The consequence of Equations 1 and 2 is that changes in sensor characteristics, surface irradiance, and atmospheric clarity between image acquisitions should result in linear scalings and translations of the distribution of DC values shown in Figure 1A within the red-NIR scatter plot space. However, these changes do not alter the basic relationship between the BSL and FCP PIFs within the DC distribution for an image. Thus, we have determined that, if one knows the equation of the BSL and the red and NIR values for the FCP for two images, this information can be used to normalize the red and NIR bands of one image to those of the other image. Furthermore, if the equation of the BSL and the red and NIR values for the FCP can be expressed in terms of surface reflectance, this information can be used to convert the red and NIR bands of an image from DC to surface reflectance.
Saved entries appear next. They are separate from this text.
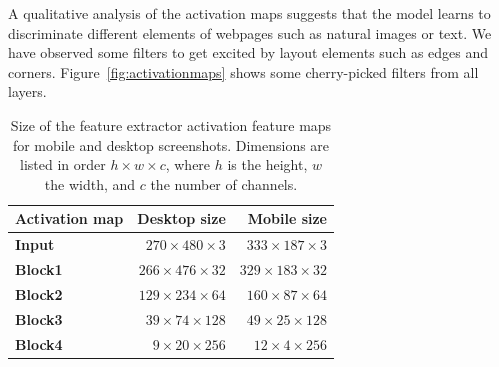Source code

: A qualitative analysis of the activation maps suggests that the model learns to discriminate different elements of webpages such as natural images or text. We have observed some filters to get excited by layout elements such as edges and corners. Figure~\ref{fig:activationmaps} shows some cherry-picked filters from all layers.

\begin{table}
    \centering
    \begin{tabular}{lrr}
        \textbf{Activation map} & \textbf{Desktop size} & \textbf{Mobile size}\\\hline
        \textbf{Input} & $270\times480\times3$ & $333\times187\times3$\\
        \textbf{Block1} & $266\times476\times32$ & $329\times183\times32$\\
        \textbf{Block2} & $129\times234\times64$ & $160\times87\times64$\\
        \textbf{Block3} & $39\times74\times128$ & $49\times25\times128$\\
        \textbf{Block4} & $9\times20\times256$ & $12\times4\times256$\\
    \end{tabular}
    \caption[Size of feature extractor activation maps]{Size of the feature extractor activation feature maps for mobile and desktop screenshots. Dimensions are listed in order $h\times w\times c$, where $h$ is the height, $w$ the width, and $c$ the number of channels.}
    \label{tab:activationmaptensors}
\end{table}

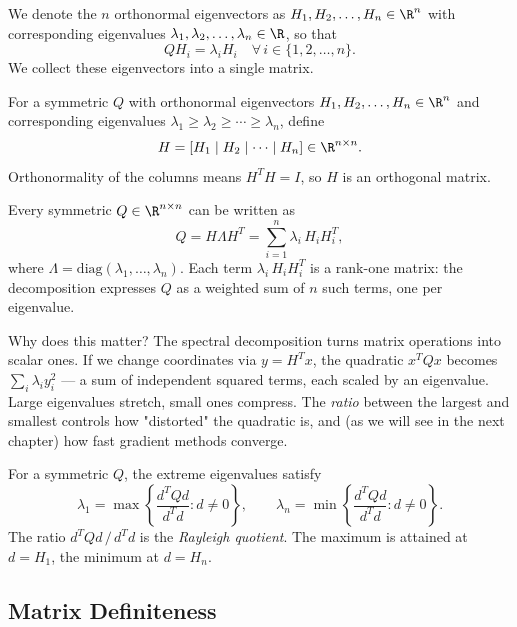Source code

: We denote the $n$ orthonormal eigenvectors as $H_1, H_2, \dots, H_n \in \R^n$ with corresponding eigenvalues $\lambda_1, \lambda_2, \dots, \lambda_n \in \R$, so that
$$
  Q H_i = \lambda_i H_i \quad \forall\, i \in \{1, 2, \dots, n\}.
$$
We collect these eigenvectors into a single matrix.

\begin{defn}\label{def:eigvec-matrix}
  For a symmetric $Q$ with orthonormal eigenvectors $H_1, H_2, \dots, H_n \in \R^n$ and corresponding eigenvalues $\lambda_1 \geq \lambda_2 \geq \cdots \geq \lambda_n$, define
  $$
    H = [H_1 \mid H_2 \mid \cdots \mid H_n] \in \R^{n \times n}.
  $$
  Orthonormality of the columns means $H^T H = I$, so $H$ is an orthogonal matrix.
\end{defn}

\begin{thm}\label{thm:spectral}
  Every symmetric $Q \in \R^{n \times n}$ can be written as
  $$
    Q = H \Lambda H^T = \sum_{i=1}^{n} \lambda_i\, H_i H_i^T,
  $$
  where $\Lambda = \mathrm{diag}(\lambda_1, \dots, \lambda_n)$.
  Each term $\lambda_i\, H_i H_i^T$ is a rank-one matrix: the decomposition expresses $Q$ as a weighted sum of $n$ such terms, one per eigenvalue.
\end{thm}

Why does this matter?
The spectral decomposition turns matrix operations into scalar ones.
If we change coordinates via $y = H^T x$, the quadratic $x^T Q x$ becomes $\sum_i \lambda_i y_i^2$ — a sum of independent squared terms, each scaled by an eigenvalue.
Large eigenvalues stretch, small ones compress.
The \emph{ratio} between the largest and smallest controls how "distorted" the quadratic is, and (as we will see in the next chapter) how fast gradient methods converge.

\begin{thm}\label{thm:var-eigen}
  For a symmetric $Q$, the extreme eigenvalues satisfy
  $$
    \lambda_1 = \max\left\{\frac{d^T Q d}{d^T d} : d \neq 0\right\},
    \qquad
    \lambda_n = \min\left\{\frac{d^T Q d}{d^T d} : d \neq 0\right\}.
  $$
  The ratio $d^T Q d \,/\, d^T d$ is the \textit{Rayleigh quotient}.
  The maximum is attained at $d = H_1$, the minimum at $d = H_n$.
\end{thm}


\subsection{Matrix Definiteness}

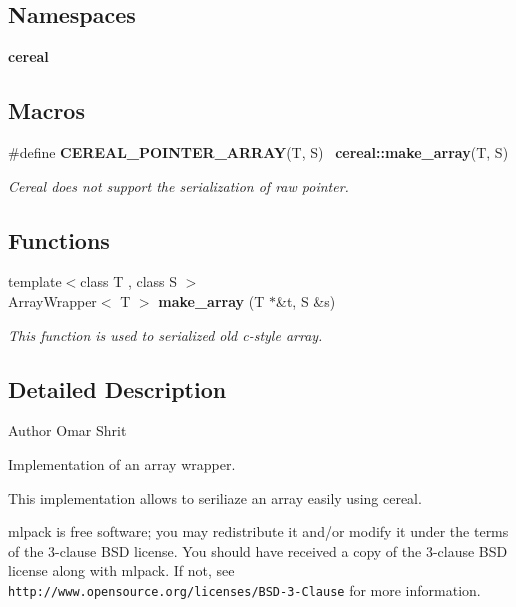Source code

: \subsection*{Namespaces}
\begin{DoxyCompactItemize}
\item 
 \textbf{ cereal}
\end{DoxyCompactItemize}
\subsection*{Macros}
\begin{DoxyCompactItemize}
\item 
\#define \textbf{ C\+E\+R\+E\+A\+L\+\_\+\+P\+O\+I\+N\+T\+E\+R\+\_\+\+A\+R\+R\+AY}(T,  S)~\textbf{ cereal\+::make\+\_\+array}(T, S)
\begin{DoxyCompactList}\small\item\em Cereal does not support the serialization of raw pointer. \end{DoxyCompactList}\end{DoxyCompactItemize}
\subsection*{Functions}
\begin{DoxyCompactItemize}
\item 
{\footnotesize template$<$class T , class S $>$ }\\Array\+Wrapper$<$ T $>$ \textbf{ make\+\_\+array} (T $\ast$\&t, S \&s)
\begin{DoxyCompactList}\small\item\em This function is used to serialized old c-\/style array. \end{DoxyCompactList}\end{DoxyCompactItemize}


\subsection{Detailed Description}
\begin{DoxyAuthor}{Author}
Omar Shrit
\end{DoxyAuthor}
Implementation of an array wrapper.

This implementation allows to seriliaze an array easily using cereal.

mlpack is free software; you may redistribute it and/or modify it under the terms of the 3-\/clause B\+SD license. You should have received a copy of the 3-\/clause B\+SD license along with mlpack. If not, see {\tt http\+://www.\+opensource.\+org/licenses/\+B\+S\+D-\/3-\/\+Clause} for more information.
The equations needed to carry out these transformations are as follows,

Y_i,NIR = DC_i,NIR β₁ + β₂

(3)

X_i,red = DC_i,red β₃ + β₄

(4)

in which Y_i,NIR and X_i,red are the transformed values of DC_i,NIR and DC_i,red, respectively, for pixel i in the red and NIR image bands. The parameters β₁–β₄ are evaluated from two sets of values for the slope and intercept of the BSL and the coordinates of the FCP. One set of these values comes from the scatter plot for the image to be transformed, which we call the “target” image. The second set of values is called the “reference” set, and provides the basis for the transformation. These reference values may come from the scatter plot for another image (the “reference” image). If the pixel values for this reference image are in the form of DCs, then Y_i,NIR and X_i,red will also be in the form of DCs, and the target image will be normalized to the reference image. If the pixel values for the reference image are in the form of reflectance, then Y_i,NIR and X_i,red will be in the form of reflectance, and the target image will be converted from DC to reflectance. Alternately, the reference set of values for the slope and intercept of the BSL and the coordinates of the FCP could be determined from ground-based field measurements instead of from a reference image.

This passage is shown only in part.